To meet health and emissions targets outlined by the UN Sustainable Development Goals, we will need to cut in half our consumption of unhealthy foods worldwide. This means halving our intake of red meat for example, which has not only has numerous health consequences but has a massive carbon footprint. At the same time we need to double our intake of healthy foods including nuts, fruits, vegetables, and legumes. Doing so would not only avoid at least six million (and as many as 11 million) premature deaths every year from health problems like diabetes and heart disease, it will also significantly reduce emissions from our food system.

Ideally, the EAT-Lancet report will help inform national health guidelines, as well as agriculture policy—both of which are important levers of governmental power in reforming the food system. We can't afford not to put the health of today's eaters, and future generations ability to sustain themselves, at the center of our policies. But after spending years working on food policy in Washington, I know well the importance and the limitations of government guidance on what we eat.

The food that will appear on supermarket shelves and menus in the future will arrive there based on cultural demands, combined with investments that companies make. Our culture is changing, but given the challenges we face, food companies and investors are dramatically underinvesting in the food system of the future.
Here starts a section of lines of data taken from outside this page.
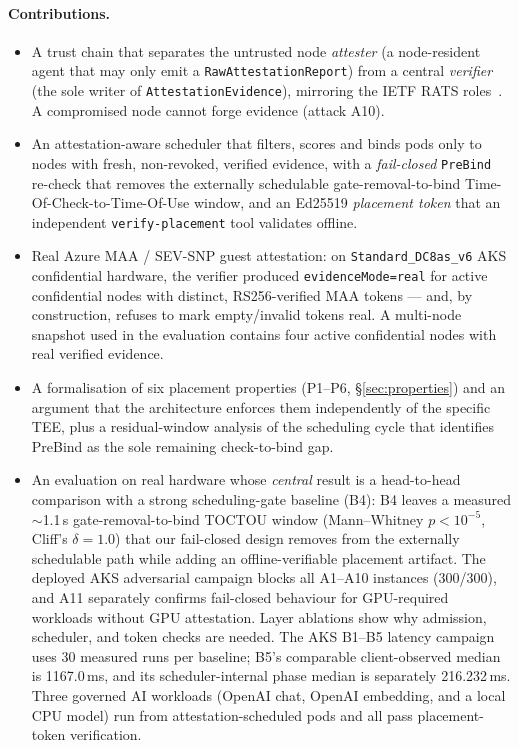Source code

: \paragraph{Contributions.}
\begin{itemize}
  \item A trust chain that separates the untrusted node \emph{attester} (a
  node-resident agent that may only emit a \texttt{RawAttestationReport}) from a
  central \emph{verifier} (the sole writer of \texttt{AttestationEvidence}),
  mirroring the IETF RATS roles~\cite{birkholz2023rats}. A compromised node
  cannot forge evidence (attack A10).
  \item An attestation-aware scheduler that filters, scores and binds pods only
  to nodes with fresh, non-revoked, verified evidence, with a \emph{fail-closed}
  \texttt{PreBind} re-check that removes the externally schedulable
  gate-removal-to-bind Time-Of-Check-to-Time-Of-Use window, and an Ed25519
  \emph{placement token} that an independent
  \texttt{verify-placement} tool validates offline.
  \item Real Azure MAA / SEV-SNP guest attestation: on
  \texttt{Standard\_DC8as\_v6} AKS confidential hardware, the verifier produced
  \texttt{evidenceMode=real} for active confidential nodes with distinct,
  RS256-verified MAA tokens --- and, by construction, refuses to mark
  empty/invalid tokens real. A multi-node snapshot used in the evaluation
  contains four active confidential nodes with real verified evidence.
  \item A formalisation of six placement properties (P1--P6,
  \S\ref{sec:properties}) and an argument that the architecture enforces them
  independently of the specific TEE, plus a residual-window analysis of the
  scheduling cycle that identifies PreBind as the sole remaining check-to-bind
  gap.
  \item An evaluation on real hardware whose \emph{central} result is a
  head-to-head comparison with a strong scheduling-gate baseline (B4): B4 leaves
  a measured $\sim$1.1\,s gate-removal-to-bind TOCTOU window (Mann--Whitney
  $p<10^{-5}$, Cliff's $\delta{=}1.0$) that our fail-closed design removes from
  the externally schedulable path while adding an offline-verifiable placement
  artifact. The deployed AKS adversarial campaign blocks all A1--A10 instances
  (300/300), and A11 separately confirms fail-closed behaviour for GPU-required
  workloads without GPU attestation. Layer ablations show why admission,
  scheduler, and token checks are needed. The AKS B1--B5 latency campaign uses
  30 measured runs per baseline; B5's comparable client-observed median is
  1167.0\,ms, and its scheduler-internal phase median is separately
  216.232\,ms.
  Three governed AI workloads (OpenAI chat, OpenAI embedding, and a local CPU
  model) run from attestation-scheduled pods and all pass placement-token
  verification.
\end{itemize}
There's a role for all of us to play here. The only way investors and companies will focus on reducing the cost of nutritious foods—food that also has a lower environmental impact—is if we exert pressure on the food system from our own dinner tables and in restaurants and school cafeterias.

In my years cooking and learning about food cultures all around the world, I've learned that there is no such thing as fixed, traditional food. Even within strong culinary traditions, food is always evolving, whether by choice or circumstance. What we're realizing now, and what the EAT-Lancet report clearly shows, are the ways that our food traditions must to evolve to ensure that people today and in the future have enough nutritious food to eat, and a safe, stable planet on which to enjoy it.

Sam Kass is the former White House Chef and Senior Policy Advisor for Nutrition in the Obama administration.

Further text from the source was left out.